**ASSIGNMENT**. What are the lines from the top of the entries through the one with "Run this as"? Write them out exactly, with no pictures.

(Stored dataset items)
══════

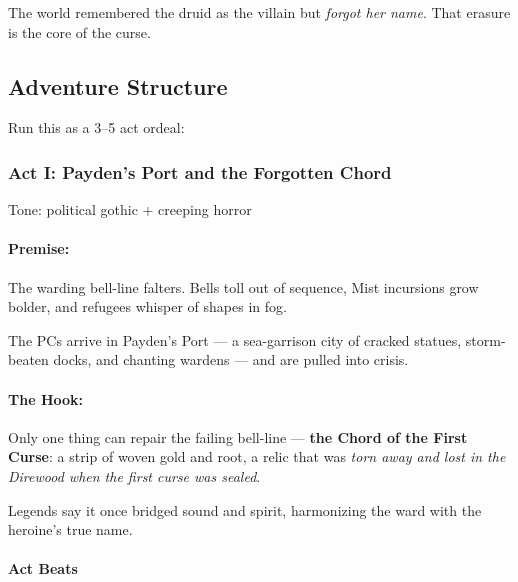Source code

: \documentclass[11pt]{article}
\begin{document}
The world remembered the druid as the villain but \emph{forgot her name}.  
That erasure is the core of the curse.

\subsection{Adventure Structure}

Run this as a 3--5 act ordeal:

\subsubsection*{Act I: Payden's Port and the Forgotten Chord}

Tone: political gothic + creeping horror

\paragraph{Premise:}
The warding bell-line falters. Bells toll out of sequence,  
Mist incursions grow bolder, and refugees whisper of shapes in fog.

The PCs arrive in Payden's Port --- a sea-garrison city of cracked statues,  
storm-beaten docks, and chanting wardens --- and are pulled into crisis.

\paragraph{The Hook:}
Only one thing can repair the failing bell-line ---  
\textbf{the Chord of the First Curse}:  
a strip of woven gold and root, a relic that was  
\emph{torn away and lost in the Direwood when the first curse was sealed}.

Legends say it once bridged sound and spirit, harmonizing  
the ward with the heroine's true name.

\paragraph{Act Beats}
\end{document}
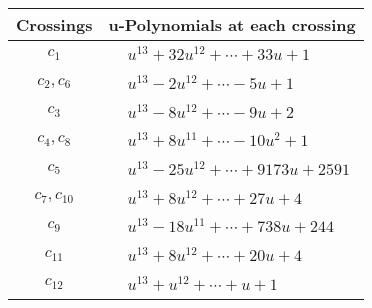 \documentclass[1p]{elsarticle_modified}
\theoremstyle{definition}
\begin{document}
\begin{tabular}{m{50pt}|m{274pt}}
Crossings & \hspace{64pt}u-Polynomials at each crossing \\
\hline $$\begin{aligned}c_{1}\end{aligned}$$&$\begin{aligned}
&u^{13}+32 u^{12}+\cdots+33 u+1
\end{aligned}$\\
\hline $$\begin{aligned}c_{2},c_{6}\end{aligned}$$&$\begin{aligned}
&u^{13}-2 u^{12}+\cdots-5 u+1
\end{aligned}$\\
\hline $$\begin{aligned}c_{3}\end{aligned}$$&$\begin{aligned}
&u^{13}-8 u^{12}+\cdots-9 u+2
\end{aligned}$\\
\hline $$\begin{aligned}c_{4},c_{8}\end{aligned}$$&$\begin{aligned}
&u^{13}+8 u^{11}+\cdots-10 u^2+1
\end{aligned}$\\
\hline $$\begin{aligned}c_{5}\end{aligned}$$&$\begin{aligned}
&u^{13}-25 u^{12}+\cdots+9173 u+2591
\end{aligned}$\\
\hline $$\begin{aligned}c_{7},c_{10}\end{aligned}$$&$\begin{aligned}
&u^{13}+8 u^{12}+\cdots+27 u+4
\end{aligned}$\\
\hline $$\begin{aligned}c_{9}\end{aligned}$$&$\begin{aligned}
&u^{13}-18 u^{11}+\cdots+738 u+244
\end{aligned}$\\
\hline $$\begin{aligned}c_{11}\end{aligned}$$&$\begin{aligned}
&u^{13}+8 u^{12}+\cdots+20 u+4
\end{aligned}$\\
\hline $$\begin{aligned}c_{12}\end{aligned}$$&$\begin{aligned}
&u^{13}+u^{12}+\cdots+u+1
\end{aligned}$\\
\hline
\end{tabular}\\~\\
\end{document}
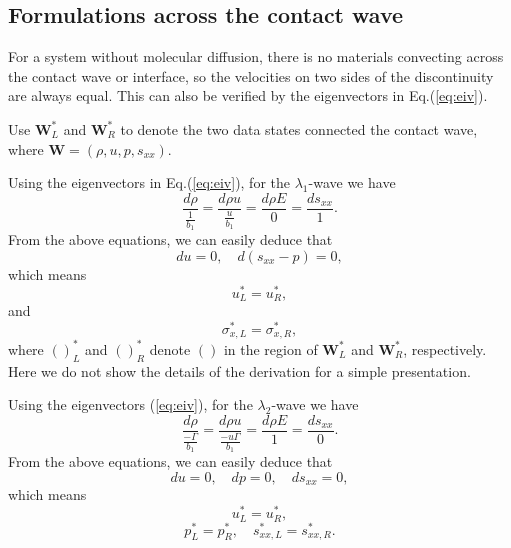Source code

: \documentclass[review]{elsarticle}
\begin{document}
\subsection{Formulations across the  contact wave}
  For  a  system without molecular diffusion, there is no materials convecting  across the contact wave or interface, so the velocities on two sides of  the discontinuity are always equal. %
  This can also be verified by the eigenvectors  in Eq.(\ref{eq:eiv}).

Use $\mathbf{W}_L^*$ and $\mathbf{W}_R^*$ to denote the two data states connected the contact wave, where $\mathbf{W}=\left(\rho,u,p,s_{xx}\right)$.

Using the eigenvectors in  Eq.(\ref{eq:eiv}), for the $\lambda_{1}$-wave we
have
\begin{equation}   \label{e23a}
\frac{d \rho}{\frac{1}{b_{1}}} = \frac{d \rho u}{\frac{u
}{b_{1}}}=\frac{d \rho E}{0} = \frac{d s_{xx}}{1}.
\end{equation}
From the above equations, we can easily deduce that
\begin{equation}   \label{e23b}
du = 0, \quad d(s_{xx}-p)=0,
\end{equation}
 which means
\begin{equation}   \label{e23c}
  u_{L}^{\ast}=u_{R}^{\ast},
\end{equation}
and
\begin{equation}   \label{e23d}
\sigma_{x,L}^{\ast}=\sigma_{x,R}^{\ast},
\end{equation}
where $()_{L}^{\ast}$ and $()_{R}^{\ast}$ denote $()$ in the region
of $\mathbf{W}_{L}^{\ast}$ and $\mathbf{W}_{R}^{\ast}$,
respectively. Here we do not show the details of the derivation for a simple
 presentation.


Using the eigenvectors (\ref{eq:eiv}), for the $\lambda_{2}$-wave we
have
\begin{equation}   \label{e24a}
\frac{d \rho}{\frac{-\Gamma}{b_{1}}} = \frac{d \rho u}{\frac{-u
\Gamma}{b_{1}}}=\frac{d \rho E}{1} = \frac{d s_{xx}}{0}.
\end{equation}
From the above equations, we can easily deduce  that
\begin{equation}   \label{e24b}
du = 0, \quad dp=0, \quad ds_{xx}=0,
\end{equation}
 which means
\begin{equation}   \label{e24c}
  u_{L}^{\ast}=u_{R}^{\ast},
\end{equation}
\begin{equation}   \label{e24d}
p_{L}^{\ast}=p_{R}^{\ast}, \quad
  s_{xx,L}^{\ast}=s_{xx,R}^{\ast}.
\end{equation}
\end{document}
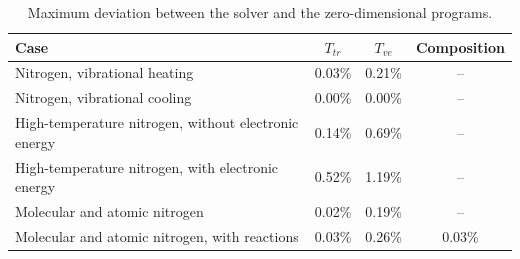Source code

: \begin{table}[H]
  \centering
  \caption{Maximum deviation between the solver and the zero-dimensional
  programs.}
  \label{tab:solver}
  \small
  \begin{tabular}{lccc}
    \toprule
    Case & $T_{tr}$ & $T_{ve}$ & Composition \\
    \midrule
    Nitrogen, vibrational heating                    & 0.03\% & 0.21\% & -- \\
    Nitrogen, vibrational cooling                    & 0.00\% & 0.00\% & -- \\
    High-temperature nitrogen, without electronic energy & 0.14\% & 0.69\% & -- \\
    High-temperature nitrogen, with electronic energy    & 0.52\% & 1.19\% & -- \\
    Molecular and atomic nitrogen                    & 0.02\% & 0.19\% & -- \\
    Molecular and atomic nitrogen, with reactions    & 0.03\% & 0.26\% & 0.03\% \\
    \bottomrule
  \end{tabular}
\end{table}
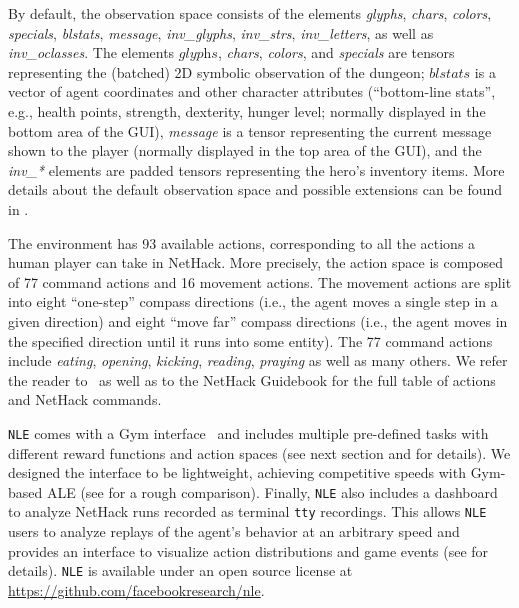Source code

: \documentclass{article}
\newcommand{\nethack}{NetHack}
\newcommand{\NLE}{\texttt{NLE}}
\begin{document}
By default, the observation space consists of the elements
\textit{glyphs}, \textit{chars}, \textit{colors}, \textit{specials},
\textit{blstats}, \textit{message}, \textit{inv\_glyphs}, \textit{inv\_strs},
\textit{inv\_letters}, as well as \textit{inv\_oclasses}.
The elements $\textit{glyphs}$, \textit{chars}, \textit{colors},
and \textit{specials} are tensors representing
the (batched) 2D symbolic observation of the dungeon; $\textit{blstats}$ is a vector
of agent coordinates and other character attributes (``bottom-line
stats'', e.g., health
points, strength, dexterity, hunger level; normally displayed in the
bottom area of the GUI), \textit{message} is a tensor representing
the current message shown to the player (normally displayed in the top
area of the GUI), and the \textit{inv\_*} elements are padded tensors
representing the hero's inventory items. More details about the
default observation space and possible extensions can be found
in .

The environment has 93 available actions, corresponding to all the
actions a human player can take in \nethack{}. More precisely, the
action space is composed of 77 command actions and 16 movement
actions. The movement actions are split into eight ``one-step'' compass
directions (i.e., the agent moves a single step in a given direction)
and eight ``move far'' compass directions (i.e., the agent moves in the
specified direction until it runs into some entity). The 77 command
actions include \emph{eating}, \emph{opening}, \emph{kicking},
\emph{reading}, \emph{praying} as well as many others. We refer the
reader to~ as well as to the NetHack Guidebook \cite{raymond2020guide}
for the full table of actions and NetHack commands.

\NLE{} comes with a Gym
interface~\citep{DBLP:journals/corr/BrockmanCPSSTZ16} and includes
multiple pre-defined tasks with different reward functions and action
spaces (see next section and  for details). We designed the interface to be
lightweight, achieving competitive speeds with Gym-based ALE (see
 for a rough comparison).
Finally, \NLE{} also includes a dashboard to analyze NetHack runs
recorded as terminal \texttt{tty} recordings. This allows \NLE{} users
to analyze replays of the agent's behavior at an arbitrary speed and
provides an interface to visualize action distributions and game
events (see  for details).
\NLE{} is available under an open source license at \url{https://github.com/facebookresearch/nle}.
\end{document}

══════

**EXERCISE RESULT**.
Source code

: \documentclass[11pt]{article}
\begin{document}
The world remembered the druid as the villain but \emph{forgot her name}.  
That erasure is the core of the curse.

\subsection{Adventure Structure}

Run this as a 3--5 act ordeal:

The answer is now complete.